Using T-SQL to cross-check lookup lists in XML format (Second attempt)

  • Hello experts,

    First - apologies if this post appears twice. I tried to the edit the SQL code sample and for some reason my whole post disappeared or got turned invisible.

    I'm wrestling with a way to accomplish the following. I have been able to cobble together most of what I need (ugly as it is - aesthetic improvements are most welcome). However, I need help with getting this to a completed and repeatable state.
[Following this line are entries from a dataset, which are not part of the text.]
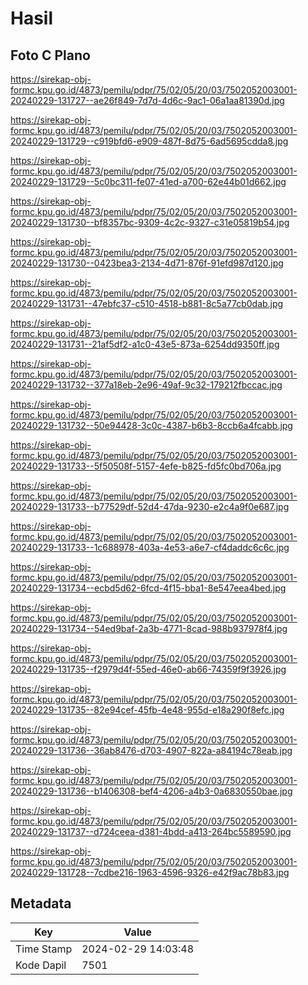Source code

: # Hasil

## Foto C Plano

https://sirekap-obj-formc.kpu.go.id/4873/pemilu/pdpr/75/02/05/20/03/7502052003001-20240229-131727--ae26f849-7d7d-4d6c-9ac1-06a1aa81390d.jpg

https://sirekap-obj-formc.kpu.go.id/4873/pemilu/pdpr/75/02/05/20/03/7502052003001-20240229-131729--c919bfd6-e909-487f-8d75-6ad5695cdda8.jpg

https://sirekap-obj-formc.kpu.go.id/4873/pemilu/pdpr/75/02/05/20/03/7502052003001-20240229-131729--5c0bc311-fe07-41ed-a700-62e44b01d662.jpg

https://sirekap-obj-formc.kpu.go.id/4873/pemilu/pdpr/75/02/05/20/03/7502052003001-20240229-131730--bf8357bc-9309-4c2c-9327-c31e05819b54.jpg

https://sirekap-obj-formc.kpu.go.id/4873/pemilu/pdpr/75/02/05/20/03/7502052003001-20240229-131730--0423bea3-2134-4d71-876f-91efd987d120.jpg

https://sirekap-obj-formc.kpu.go.id/4873/pemilu/pdpr/75/02/05/20/03/7502052003001-20240229-131731--47ebfc37-c510-4518-b881-8c5a77cb0dab.jpg

https://sirekap-obj-formc.kpu.go.id/4873/pemilu/pdpr/75/02/05/20/03/7502052003001-20240229-131731--21af5df2-a1c0-43e5-873a-6254dd9350ff.jpg

https://sirekap-obj-formc.kpu.go.id/4873/pemilu/pdpr/75/02/05/20/03/7502052003001-20240229-131732--377a18eb-2e96-49af-9c32-179212fbccac.jpg

https://sirekap-obj-formc.kpu.go.id/4873/pemilu/pdpr/75/02/05/20/03/7502052003001-20240229-131732--50e94428-3c0c-4387-b6b3-8ccb6a4fcabb.jpg

https://sirekap-obj-formc.kpu.go.id/4873/pemilu/pdpr/75/02/05/20/03/7502052003001-20240229-131733--5f50508f-5157-4efe-b825-fd5fc0bd706a.jpg

https://sirekap-obj-formc.kpu.go.id/4873/pemilu/pdpr/75/02/05/20/03/7502052003001-20240229-131733--b77529df-52d4-47da-9230-e2c4a9f0e687.jpg

https://sirekap-obj-formc.kpu.go.id/4873/pemilu/pdpr/75/02/05/20/03/7502052003001-20240229-131733--1c688978-403a-4e53-a6e7-cf4daddc6c6c.jpg

https://sirekap-obj-formc.kpu.go.id/4873/pemilu/pdpr/75/02/05/20/03/7502052003001-20240229-131734--ecbd5d62-6fcd-4f15-bba1-8e547eea4bed.jpg

https://sirekap-obj-formc.kpu.go.id/4873/pemilu/pdpr/75/02/05/20/03/7502052003001-20240229-131734--54ed9baf-2a3b-4771-8cad-988b937978f4.jpg

https://sirekap-obj-formc.kpu.go.id/4873/pemilu/pdpr/75/02/05/20/03/7502052003001-20240229-131735--f2979d4f-55ed-46e0-ab66-74359f9f3926.jpg

https://sirekap-obj-formc.kpu.go.id/4873/pemilu/pdpr/75/02/05/20/03/7502052003001-20240229-131735--82e94cef-45fb-4e48-955d-e18a290f8efc.jpg

https://sirekap-obj-formc.kpu.go.id/4873/pemilu/pdpr/75/02/05/20/03/7502052003001-20240229-131736--36ab8476-d703-4907-822a-a84194c78eab.jpg

https://sirekap-obj-formc.kpu.go.id/4873/pemilu/pdpr/75/02/05/20/03/7502052003001-20240229-131736--b1406308-bef4-4206-a4b3-0a6830550bae.jpg

https://sirekap-obj-formc.kpu.go.id/4873/pemilu/pdpr/75/02/05/20/03/7502052003001-20240229-131737--d724ceea-d381-4bdd-a413-264bc5589590.jpg

https://sirekap-obj-formc.kpu.go.id/4873/pemilu/pdpr/75/02/05/20/03/7502052003001-20240229-131728--7cdbe216-1963-4596-9326-e42f9ac78b83.jpg


## Metadata

| Key        | Value               |
| ---------- | ------------------- |
| Time Stamp | 2024-02-29 14:03:48 |
| Kode Dapil | 7501                |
    My goal is to be able to run a T-SQL script that can:

    1. extract a number of lookup lists from an XML document
    2. compare the values for each of those lookup lists against what we have stored in local lookup tables
    3. report the difference for any mismatches or missing values on either side

    Below is the sample code that you should be able to run to create a sample XML table, followed by the XML script that I have so far. It successfully goes through the XML and spits out some of what I need, but not correctly. Specifically:

    1. I extract some of the elements, but not necessarily the right way
    2. If the script tries to process multiple rows from the sample table, the output is all out of order
    3. I would like to neatly extract any given list from its starting element (<AddedColumn>...) to its ending element (</AddedColumn>...)  to store/compare to its corresponding table but at the moment have no confidence that the script can "know" that it's getting the proper elements and sub-elements without jumbling it all up.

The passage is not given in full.